STORY: At the start of the game you are tasked with completing your training as a Dragon Slayer, a very elite group of people who are given the sole responsibility of rounding up and killing the last remaining Dragon Knights for the crime of siding with the “Dark One” and helping to kill the Divine. That’s the story as the good people of Rivellon see it anyway, that’s not to say that it’s exactly what happened though. The true story will be unravelled over about 100 hours of gameplay and varies greatly in how interesting it is. At some points it will be the one of the most interesting stories you’ve played in a long time, things will happen that you really weren’t expecting, and then there are the times when it feels like the writers have just ripped out pages from The Lord of the Rings and pasted them into the design document. You’ll groan and complain at these moments, but it’ll get back to the interesting stuff eventually. Sadly you’ve just got to persevere as the good stuff really is worth waiting for.

Player Vs. Troll - Divinity II

Take THAT! Who's the dadd ... Mommy?!

GRAPHICS: Divinity II: The Dragon Knight Saga makes use of the Gamebryo game engine which has been seen in a lot of other AAA titles dating all the way back to 2001. The most recent uses of the engine have been with Fallout 3 and the recently released Fallout: New Vegas. This game engine isn’t the best looking one out there by a long shot, in fact it’s downright horrid in some places, but it does its job of engrossing the player in a massive game world that some game engines, while they may look a lot better, simply would have a hard time managing.

Simply put, the graphics in Divinity II: The Dragon Knight Saga give just about enough to keep it interesting without looking too dated. If you’ve played any of the recent Fallout games or Elder Scrolls IV: Oblivion you’ll know what I’m talking about. To be honest though, these games are so deep and engaging that if you’re looking for a game to play for the graphics alone, you were never playing the right game in the first place.

SOUND: When I’m playing games, especially RPG’s such as this, I don’t really take much notice of the sound as I’m usually too engrossed in the story itself to notice them. Music, sounds and the overall design is something that are usually taken for granted. You only really notice them when they’re not there any more, for whatever reason. The sound in Divinity II: The Dragon Knight Saga really did stand out to me though, sometimes for bad reasons but most of the time for good.

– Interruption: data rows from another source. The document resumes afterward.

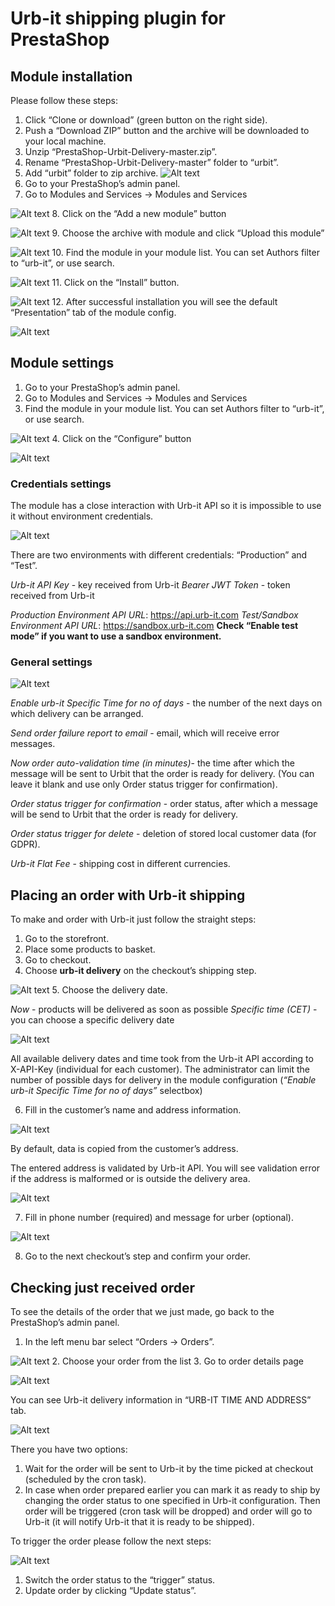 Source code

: # Urb-it shipping plugin for PrestaShop

## Module installation


Please follow these steps:


1. Click “Clone or download” (green button on the right side).
2. Push a “Download ZIP” button and the archive will be downloaded to your local machine.
3. Unzip “PrestaShop-Urbit-Delivery-master.zip”.
4. Rename “PrestaShop-Urbit-Delivery-master” folder to “urbit”.
5. Add “urbit” folder to zip archive.
![Alt text](../assets/image1.png?raw=true)
6. Go to your PrestaShop’s admin panel.
7. Go to Modules and Services -> Modules and Services

![Alt text](../assets/image17.png?raw=true)
8. Click on the “Add a new module” button

![Alt text](../assets/image5.png?raw=true)
9. Choose the archive with module and click “Upload this module”

![Alt text](../assets/image14.png?raw=true)
10. Find the module in your module list. You can set Authors filter to “urb-it”, or use search.

![Alt text](../assets/image13.png?raw=true)
11. Click on the “Install” button.

![Alt text](../assets/image15.png?raw=true)
12. After successful installation you will see the default “Presentation” tab of the module config.

![Alt text](../assets/image12.png?raw=true)



## Module settings

1. Go to your PrestaShop’s admin panel.
2. Go to Modules and Services -> Modules and Services
3. Find the module in your module list. You can set Authors filter to “urb-it”, or use search.

![Alt text](../assets/image4.png?raw=true)
4. Click on the “Configure” button

![Alt text](../assets/image6.png?raw=true)




### Credentials settings

The module has a close interaction with Urb-it API so it is impossible to use it without environment credentials. 

![Alt text](../assets/image18.png?raw=true)



There are two environments with different credentials: “Production” and “Test”.

*Urb-it API Key* - key received from Urb-it
*Bearer JWT Token* - token received from Urb-it

*Production Environment API URL*:  https://api.urb-it.com
*Test/Sandbox Environment API URL*:  https://sandbox.urb-it.com
**Check “Enable test mode” if you want to use a sandbox environment.**


### General settings

![Alt text](../assets/image18.png?raw=true)


*Enable urb-it Specific Time for no of days* - the number of the next days on which delivery can be arranged.

*Send order failure report to email* - email, which will receive error messages.

*Now order auto-validation time (in minutes)*- the time after which the message will be sent to Urbit that the order is ready for delivery. (You can leave it blank and use only Order status trigger for confirmation).

*Order status trigger for confirmation* - order status, after which a message will be send to Urbit that the order is ready for delivery.

*Order status trigger for delete* - deletion of stored local customer data (for GDPR).

*Urb-it Flat Fee* - shipping cost in different currencies.



## Placing an order with Urb-it shipping

To make and order with Urb-it just follow the straight steps:

1. Go to the storefront.
2. Place some products to basket.
3. Go to checkout.
4. Choose **urb-it delivery** on the checkout’s shipping step.

![Alt text](../assets/image18.png?raw=true)
5. Choose the delivery date.

*Now* - products will be delivered as soon as possible
*Specific time (CET)* - you can choose a specific delivery date 

![Alt text](../assets/image10.png?raw=true)

All available delivery dates and time took from the Urb-it API according to X-API-Key (individual for each customer). The administrator can limit the number of possible days for delivery in the module configuration (*“Enable urb-it Specific Time for no of days”* selectbox)


6. Fill in the customer’s name and address information.

![Alt text](../assets/image9.png?raw=true)

By default, data is copied from the customer’s address.

The entered address is validated by Urb-it API. You will see validation error if the address is malformed or is outside the delivery area.

![Alt text](../assets/image8.png?raw=true)


7. Fill in phone number (required) and message for urber (optional).

![Alt text](../assets/image19.png?raw=true)

8. Go to the next checkout’s step and confirm your order. 





## Checking just received order

To see the details of the order that we just made, go back to the PrestaShop’s admin panel.

1. In the left menu bar select “Orders -> Orders”.

![Alt text](../assets/image2.png?raw=true)
2. Choose your order from the list 
3. Go to order details page

![Alt text](../assets/image21.png?raw=true)


You can see Urb-it delivery information in “URB-IT TIME AND ADDRESS” tab.

![Alt text](../assets/image20.png?raw=true)

There you have two options:
1. Wait for the order will be sent to Urb-it by the time picked at checkout (scheduled by the cron task).
2. In case when order prepared earlier you can mark it as ready to ship by changing the order status to one specified in Urb-it configuration. Then order will be triggered (cron task will be dropped) and order will go to Urb-it (it will notify Urb-it that it is ready to be shipped).

To trigger the order please follow the next steps:

![Alt text](../assets/image16.png?raw=true)
1. Switch the order status to the “trigger” status.
1. Update order by clicking “Update status”.






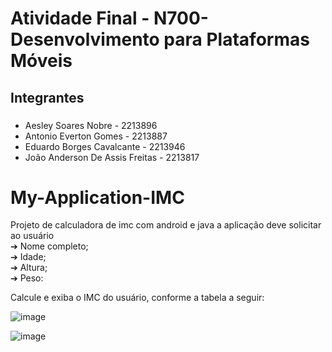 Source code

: # Atividade Final - N700-Desenvolvimento para Plataformas Móveis <h2>

## Integrantes <h3>

* Aesley Soares Nobre - 2213896 <br>
* Antonio Everton Gomes - 2213887 <br>
* Eduardo Borges Cavalcante - 2213946 <br>
* João Anderson De Assis Freitas - 2213817

# My-Application-IMC
<p> Projeto de calculadora de imc com android e java a aplicação deve solicitar ao usuário
  <br>
  ➔ Nome completo;
  <br>
  ➔ Idade;
  <br>
  ➔ Altura;
  <br>
  ➔ Peso:</p>

<p> Calcule e exiba o IMC do usuário, conforme a tabela a seguir: </p>

![image](https://github.com/aesley/My-Application-IMC/assets/95926189/a708fe64-3eea-4a59-ad14-02c3a6e92878)

![image](https://github.com/aesley/My-Application-IMC/assets/95926189/5f67be7f-166a-47ec-bcdc-46b824c27457)




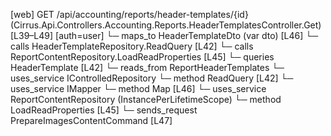 [web] GET /api/accounting/reports/header-templates/{id}  (Cirrus.Api.Controllers.Accounting.Reports.HeaderTemplatesController.Get)  [L39–L49] [auth=user]
  └─ maps_to HeaderTemplateDto (var dto) [L46]
  └─ calls HeaderTemplateRepository.ReadQuery [L42]
  └─ calls ReportContentRepository.LoadReadProperties [L45]
  └─ queries HeaderTemplate [L42]
    └─ reads_from ReportHeaderTemplates
  └─ uses_service IControlledRepository<HeaderTemplate>
    └─ method ReadQuery [L42]
  └─ uses_service IMapper
    └─ method Map [L46]
  └─ uses_service ReportContentRepository (InstancePerLifetimeScope)
    └─ method LoadReadProperties [L45]
  └─ sends_request PrepareImagesContentCommand [L47]

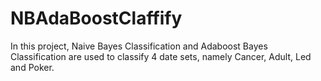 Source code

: NBAdaBoostClaffify
==================
In this project, Naive Bayes Classification and Adaboost Bayes Classification are used to classify 4 date sets, namely Cancer, Adult, Led and Poker.
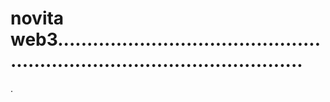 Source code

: # novita web3...............................................................................................
.
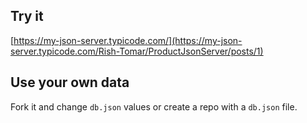 ## Try it

[https://my-json-server.typicode.com/](https://my-json-server.typicode.com/Rish-Tomar/ProductJsonServer/posts/1)

## Use your own data

Fork it and change `db.json` values or create a repo with a `db.json` file.
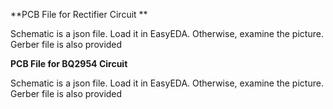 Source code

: 
**PCB File for  Rectifier Circuit **

Schematic is a json file. Load it in EasyEDA. Otherwise, examine the picture. Gerber file is also provided

**PCB File for  BQ2954 Circuit** 

Schematic is a json file. Load it in EasyEDA. Otherwise, examine the picture. Gerber file is also provided 
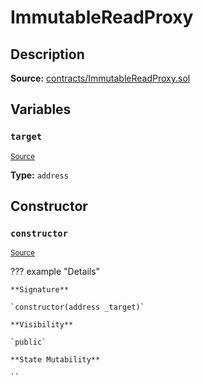 # ImmutableReadProxy

## Description

**Source:** [contracts/ImmutableReadProxy.sol](https://github.com/Synthetixio/synthetix/tree/v2.92.1/contracts/ImmutableReadProxy.sol)

## Variables

### `target`

<sub>[Source](https://github.com/Synthetixio/synthetix/tree/v2.92.1/contracts/ImmutableReadProxy.sol#L9)</sub>

**Type:** `address`

## Constructor

### `constructor`

<sub>[Source](https://github.com/Synthetixio/synthetix/tree/v2.92.1/contracts/ImmutableReadProxy.sol#L11)</sub>

??? example "Details"

    **Signature**

    `constructor(address _target)`

    **Visibility**

    `public`

    **State Mutability**

    ``
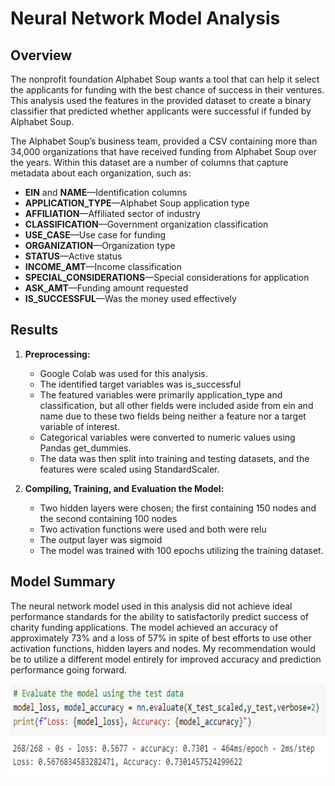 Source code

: # Neural Network Model Analysis

## Overview

The nonprofit foundation Alphabet Soup wants a tool that can help it select the applicants for funding with the best chance of success in their ventures. This analysis used the features in the provided dataset to create a binary classifier that predicted whether applicants were successful if funded by Alphabet Soup.

The Alphabet Soup’s business team, provided a CSV containing more than 34,000 organizations that have received funding from Alphabet Soup over the years. Within this dataset are a number of columns that capture metadata about each organization, such as:

* **EIN** and **NAME**—Identification columns
* **APPLICATION_TYPE**—Alphabet Soup application type
* **AFFILIATION**—Affiliated sector of industry
* **CLASSIFICATION**—Government organization classification
* **USE_CASE**—Use case for funding
* **ORGANIZATION**—Organization type
* **STATUS**—Active status
* **INCOME_AMT**—Income classification
* **SPECIAL_CONSIDERATIONS**—Special considerations for application
* **ASK_AMT**—Funding amount requested
* **IS_SUCCESSFUL**—Was the money used effectively

## Results

1. **Preprocessing:** 
   *  Google Colab was used for this analysis. 
   * The identified target variables was is_successful
   * The featured variables were primarily application_type and classification, but all other fields were included aside from
     ein and name due to these two fields being neither a feature nor a target variable of interest.
   * Categorical variables were converted to numeric values using Pandas get_dummies. 
   * The data was then split into training and testing datasets, and the features were scaled using StandardScaler.

2. **Compiling, Training, and Evaluation the Model:**
   *  Two hidden layers were chosen; the first containing 150 nodes and the second containing 100 nodes
   *  Two activation functions were used and both were relu
   *  The output layer was sigmoid
   *  The model was trained with 100 epochs utilizing the training dataset. 

## Model Summary

The neural network model used in this analysis did not achieve ideal performance standards for the ability to satisfactorily predict success of charity funding applications. The model achieved an accuracy of approximately 73% and a loss of 57% in spite of best efforts to use other activation functions, hidden layers and nodes. My recommendation would be to utilize a different model entirely for improved accuracy and prediction performance going forward. 

<p align="center">
  <img width="600" height="150" src="https://github.com/SEBraun1/deep-learning-challenge/blob/2f0f7c2ffcf4282f6352107577a3143bdfeccb39/modelresults.PNG">
</p>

The only problem I had with the sound realtes to the little quips the character comes out with when he has taken care of an enemy. I know this is supposed to add a little bit of depth to game and a little bit of humanity to the character, but when all you’ve done is punted a chicken across a field the hero shouldn’t feel the need to exclaim “Take that!” to the entire world. For God’s sake man, it was just a chicken! For the most part, however, I enjoyed everything to do with the sound. The music was good and fit with the style of the game, adequately swelling when the tension was mounting and subsiding when nothing was really going on. After all, you don’t really need a massive orchestral score when you’re just talking to random character. Speaking of the characters, every single one of them is voice acted and that’s something you don’t see every day, especially in an RPG of this magnitude. I expected to read at least a little bit, but even though the quest text is displayed at the bottom of the screen, all of the words are spoken out loud. Quite a feat from such a small development studio.

Divinity II Environment

"Just a small place in the hills" he said.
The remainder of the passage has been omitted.